Credited to Lennon and McCartney, the song “I Am The Walrus” was one of the most famous tracks of The Beatles‘ 1967 album “Magical Mystery Tour”. The psychedelic track was quite different from what they were writing on the previous records and showed that the band was experimenting more in the studio. But what inspired the song? The late legendary John Lennon explained in an interview with Rolling Stone back in 1968.

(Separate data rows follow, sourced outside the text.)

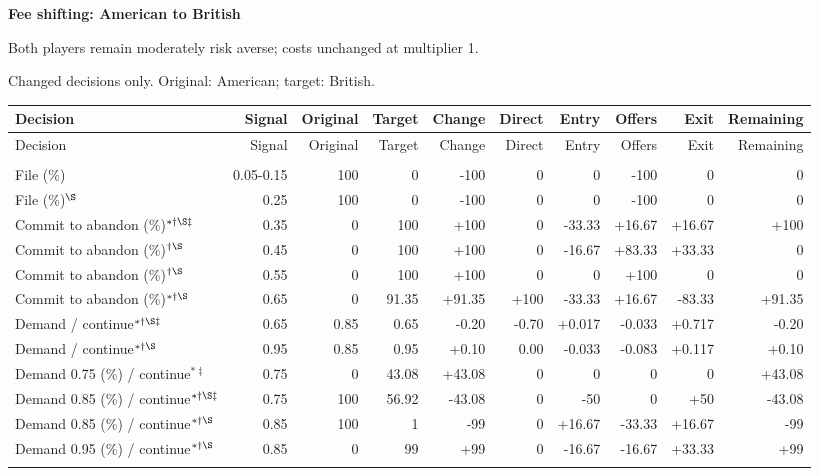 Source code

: \documentclass[10pt]{article}
\begin{document}
\clearpage
{\large\bfseries Fee shifting: American to British}\par
Both players remain moderately risk averse; costs unchanged at multiplier 1.\par
{\small Changed decisions only. Original: American; target: British.}\par
{\small\setlength{\tabcolsep}{3pt}\begin{longtable}{@{}>{\raggedright\arraybackslash}p{1.65in}rrrrrrrrr@{}}
\toprule Decision & Signal & Original & Target & Change & Direct & Entry & Offers & Exit & Remaining \\\midrule\endfirsthead
\toprule Decision & Signal & Original & Target & Change & Direct & Entry & Offers & Exit & Remaining \\\midrule\endhead
\bottomrule\endfoot
\multicolumn{10}{@{}l}{\textbf{Plaintiff}}\\
File (\%) & 0.05-0.15 & 100 & 0 & -100 & 0 & 0 & -100 & 0 & 0\\
File (\%)$^{\S}$ & 0.25 & 100 & 0 & -100 & 0 & 0 & -100 & 0 & 0\\
Commit to abandon (\%)$^{*\dagger\S\ddagger}$ & 0.35 & 0 & 100 & +100 & 0 & -33.33 & +16.67 & +16.67 & +100\\
Commit to abandon (\%)$^{\dagger\S}$ & 0.45 & 0 & 100 & +100 & 0 & -16.67 & +83.33 & +33.33 & 0\\
Commit to abandon (\%)$^{\dagger\S}$ & 0.55 & 0 & 100 & +100 & 0 & 0 & +100 & 0 & 0\\
Commit to abandon (\%)$^{*\dagger\S}$ & 0.65 & 0 & 91.35 & +91.35 & +100 & -33.33 & +16.67 & -83.33 & +91.35\\
Demand / continue$^{*\dagger\S\ddagger}$ & 0.65 & 0.85 & 0.65 & -0.20 & -0.70 & +0.017 & -0.033 & +0.717 & -0.20\\
Demand / continue$^{*\dagger\S}$ & 0.95 & 0.85 & 0.95 & +0.10 & 0.00 & -0.033 & -0.083 & +0.117 & +0.10\\
Demand 0.75 (\%) / continue$^{*\ddagger}$ & 0.75 & 0 & 43.08 & +43.08 & 0 & 0 & 0 & 0 & +43.08\\
Demand 0.85 (\%) / continue$^{*\dagger\S\ddagger}$ & 0.75 & 100 & 56.92 & -43.08 & 0 & -50 & 0 & +50 & -43.08\\
Demand 0.85 (\%) / continue$^{*\dagger\S}$ & 0.85 & 100 & 1 & -99 & 0 & +16.67 & -33.33 & +16.67 & -99\\
Demand 0.95 (\%) / continue$^{*\dagger\S}$ & 0.85 & 0 & 99 & +99 & 0 & -16.67 & -16.67 & +33.33 & +99\\
\multicolumn{10}{@{}l}{\textbf{Defendant}}\\

\end{longtable}}
\end{document}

How “I Am The Walrus” was written according to John Lennon
“With ‘I Am A Walrus,’ I had ‘I am here as you are here as we are all together.’ I had just these two lines on the typewriter, and then about two weeks later I ran through and wrote another two lines, and then when I saw something after about four lines I just knocked the rest of it off. Then I had the whole verse or verse and a half and then sang it. I had this idea of doing a song that was a police siren, but it didn’t work in the end (sings like a siren): ‘I-am-here-as-you-are-here-as…’ You couldn’t really sing the police siren,” John Lennon said.
Where did the idea of using ‘Walrus’ come from?
Shortly before his tragic assassination, in an interview with Playboy magazine, the Beatle explained that the idea for the word “Walrus” in the song came from “The Walrus and the Carpenter” from “Alice in Wonderland”.
“It’s from ‘The Walrus and the Carpenter.’ ‘Alice in Wonderland.’ To me, it was a beautiful poem. It never dawned on me that Lewis Carroll was commenting on the capitalist and social system. I never went into that bit about what he really meant, like people are doing with the Beatles’ work. Later, I went back and looked at it and realized that the walrus was the bad guy in the story and the carpenter was the good guy. I thought, Oh, shit, I picked the wrong guy. I should have said, ‘I am the carpenter.’ But that wouldn’t have been the same, would it? (singing) ‘I am the carpenter,'” John Lennon said.
The song curiously was a number 1 hit in Belgium but in the United States only peaked at number 56 on the US Billboard Hot 100. Lennon said a few times that he wrote the lyrics to confound listeners who had been affording serious scholarly interpretations of the Beatles’ lyrics.